:: Work required ::
What is needed is a word-for-word copy of the records below.
___ Recorded data
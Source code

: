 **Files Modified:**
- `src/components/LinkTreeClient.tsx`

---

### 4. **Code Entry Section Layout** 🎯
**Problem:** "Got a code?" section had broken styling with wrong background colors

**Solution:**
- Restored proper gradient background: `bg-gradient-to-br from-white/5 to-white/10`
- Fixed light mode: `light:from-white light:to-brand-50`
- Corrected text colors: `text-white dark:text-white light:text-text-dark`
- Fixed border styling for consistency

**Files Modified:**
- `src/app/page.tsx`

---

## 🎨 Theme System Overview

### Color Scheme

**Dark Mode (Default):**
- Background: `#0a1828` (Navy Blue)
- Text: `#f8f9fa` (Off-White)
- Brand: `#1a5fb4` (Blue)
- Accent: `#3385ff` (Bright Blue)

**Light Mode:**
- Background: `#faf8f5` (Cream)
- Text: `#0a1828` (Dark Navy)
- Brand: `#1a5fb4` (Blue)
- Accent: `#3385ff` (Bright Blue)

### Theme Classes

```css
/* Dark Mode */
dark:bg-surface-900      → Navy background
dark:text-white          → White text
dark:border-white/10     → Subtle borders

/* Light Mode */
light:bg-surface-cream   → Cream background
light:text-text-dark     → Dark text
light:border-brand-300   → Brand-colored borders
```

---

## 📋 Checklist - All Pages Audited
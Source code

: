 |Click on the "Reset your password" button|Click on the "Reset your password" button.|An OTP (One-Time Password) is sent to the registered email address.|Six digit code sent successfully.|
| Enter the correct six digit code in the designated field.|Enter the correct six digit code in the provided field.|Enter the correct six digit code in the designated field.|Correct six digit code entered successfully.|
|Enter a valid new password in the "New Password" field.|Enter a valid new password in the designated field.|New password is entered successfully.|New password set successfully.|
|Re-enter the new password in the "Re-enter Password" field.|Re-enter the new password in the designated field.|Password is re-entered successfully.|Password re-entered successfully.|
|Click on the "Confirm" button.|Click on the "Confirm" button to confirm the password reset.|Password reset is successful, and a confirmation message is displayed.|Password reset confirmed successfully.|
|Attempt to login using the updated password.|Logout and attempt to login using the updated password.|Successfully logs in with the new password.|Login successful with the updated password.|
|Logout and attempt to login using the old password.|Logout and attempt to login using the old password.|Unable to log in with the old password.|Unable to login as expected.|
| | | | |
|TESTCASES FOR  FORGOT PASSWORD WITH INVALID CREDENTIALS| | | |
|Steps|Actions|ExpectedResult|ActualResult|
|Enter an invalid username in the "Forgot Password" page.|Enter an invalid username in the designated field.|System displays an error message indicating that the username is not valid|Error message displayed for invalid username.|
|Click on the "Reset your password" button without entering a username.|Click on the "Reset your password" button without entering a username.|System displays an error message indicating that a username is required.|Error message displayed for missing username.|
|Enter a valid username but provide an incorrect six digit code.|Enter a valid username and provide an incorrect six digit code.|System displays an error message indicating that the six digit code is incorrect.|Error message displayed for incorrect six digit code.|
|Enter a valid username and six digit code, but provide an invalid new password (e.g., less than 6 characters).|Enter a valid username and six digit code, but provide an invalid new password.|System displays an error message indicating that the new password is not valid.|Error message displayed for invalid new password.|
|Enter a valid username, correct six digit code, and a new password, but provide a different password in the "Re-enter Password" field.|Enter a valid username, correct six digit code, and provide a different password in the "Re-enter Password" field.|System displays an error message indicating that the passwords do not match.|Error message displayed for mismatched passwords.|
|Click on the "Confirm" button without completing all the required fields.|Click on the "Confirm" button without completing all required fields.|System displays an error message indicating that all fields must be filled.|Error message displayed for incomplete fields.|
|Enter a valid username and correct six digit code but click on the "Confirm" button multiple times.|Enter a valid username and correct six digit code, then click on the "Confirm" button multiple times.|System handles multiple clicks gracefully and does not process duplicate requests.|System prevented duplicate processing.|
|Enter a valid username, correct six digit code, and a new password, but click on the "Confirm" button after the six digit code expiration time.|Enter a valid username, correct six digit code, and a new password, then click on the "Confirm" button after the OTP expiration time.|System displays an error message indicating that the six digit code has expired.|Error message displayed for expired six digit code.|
______
:: Task result ::
Source code

: **Files Modified:**
- `src/components/LinkTreeClient.tsx`

---

### 4. **Code Entry Section Layout** 🎯
**Problem:** "Got a code?" section had broken styling with wrong background colors

**Solution:**
- Restored proper gradient background: `bg-gradient-to-br from-white/5 to-white/10`
- Fixed light mode: `light:from-white light:to-brand-50`
- Corrected text colors: `text-white dark:text-white light:text-text-dark`
- Fixed border styling for consistency

**Files Modified:**
- `src/app/page.tsx`

---

## 🎨 Theme System Overview

### Color Scheme

**Dark Mode (Default):**
- Background: `#0a1828` (Navy Blue)
- Text: `#f8f9fa` (Off-White)
- Brand: `#1a5fb4` (Blue)
- Accent: `#3385ff` (Bright Blue)

**Light Mode:**
- Background: `#faf8f5` (Cream)
- Text: `#0a1828` (Dark Navy)
- Brand: `#1a5fb4` (Blue)
- Accent: `#3385ff` (Bright Blue)

### Theme Classes

```css
/* Dark Mode */
dark:bg-surface-900      → Navy background
dark:text-white          → White text
dark:border-white/10     → Subtle borders

/* Light Mode */
light:bg-surface-cream   → Cream background
light:text-text-dark     → Dark text
light:border-brand-300   → Brand-colored borders
```

---

## 📋 Checklist - All Pages Audited
Source code

: |Click on the "Reset your password" button|Click on the "Reset your password" button.|An OTP (One-Time Password) is sent to the registered email address.|Six digit code sent successfully.|
| Enter the correct six digit code in the designated field.|Enter the correct six digit code in the provided field.|Enter the correct six digit code in the designated field.|Correct six digit code entered successfully.|
|Enter a valid new password in the "New Password" field.|Enter a valid new password in the designated field.|New password is entered successfully.|New password set successfully.|
|Re-enter the new password in the "Re-enter Password" field.|Re-enter the new password in the designated field.|Password is re-entered successfully.|Password re-entered successfully.|
|Click on the "Confirm" button.|Click on the "Confirm" button to confirm the password reset.|Password reset is successful, and a confirmation message is displayed.|Password reset confirmed successfully.|
|Attempt to login using the updated password.|Logout and attempt to login using the updated password.|Successfully logs in with the new password.|Login successful with the updated password.|
|Logout and attempt to login using the old password.|Logout and attempt to login using the old password.|Unable to log in with the old password.|Unable to login as expected.|
| | | | |
|TESTCASES FOR  FORGOT PASSWORD WITH INVALID CREDENTIALS| | | |
|Steps|Actions|ExpectedResult|ActualResult|
|Enter an invalid username in the "Forgot Password" page.|Enter an invalid username in the designated field.|System displays an error message indicating that the username is not valid|Error message displayed for invalid username.|
|Click on the "Reset your password" button without entering a username.|Click on the "Reset your password" button without entering a username.|System displays an error message indicating that a username is required.|Error message displayed for missing username.|
|Enter a valid username but provide an incorrect six digit code.|Enter a valid username and provide an incorrect six digit code.|System displays an error message indicating that the six digit code is incorrect.|Error message displayed for incorrect six digit code.|
|Enter a valid username and six digit code, but provide an invalid new password (e.g., less than 6 characters).|Enter a valid username and six digit code, but provide an invalid new password.|System displays an error message indicating that the new password is not valid.|Error message displayed for invalid new password.|
|Enter a valid username, correct six digit code, and a new password, but provide a different password in the "Re-enter Password" field.|Enter a valid username, correct six digit code, and provide a different password in the "Re-enter Password" field.|System displays an error message indicating that the passwords do not match.|Error message displayed for mismatched passwords.|
|Click on the "Confirm" button without completing all the required fields.|Click on the "Confirm" button without completing all required fields.|System displays an error message indicating that all fields must be filled.|Error message displayed for incomplete fields.|
|Enter a valid username and correct six digit code but click on the "Confirm" button multiple times.|Enter a valid username and correct six digit code, then click on the "Confirm" button multiple times.|System handles multiple clicks gracefully and does not process duplicate requests.|System prevented duplicate processing.|
|Enter a valid username, correct six digit code, and a new password, but click on the "Confirm" button after the six digit code expiration time.|Enter a valid username, correct six digit code, and a new password, then click on the "Confirm" button after the OTP expiration time.|System displays an error message indicating that the six digit code has expired.|Error message displayed for expired six digit code.|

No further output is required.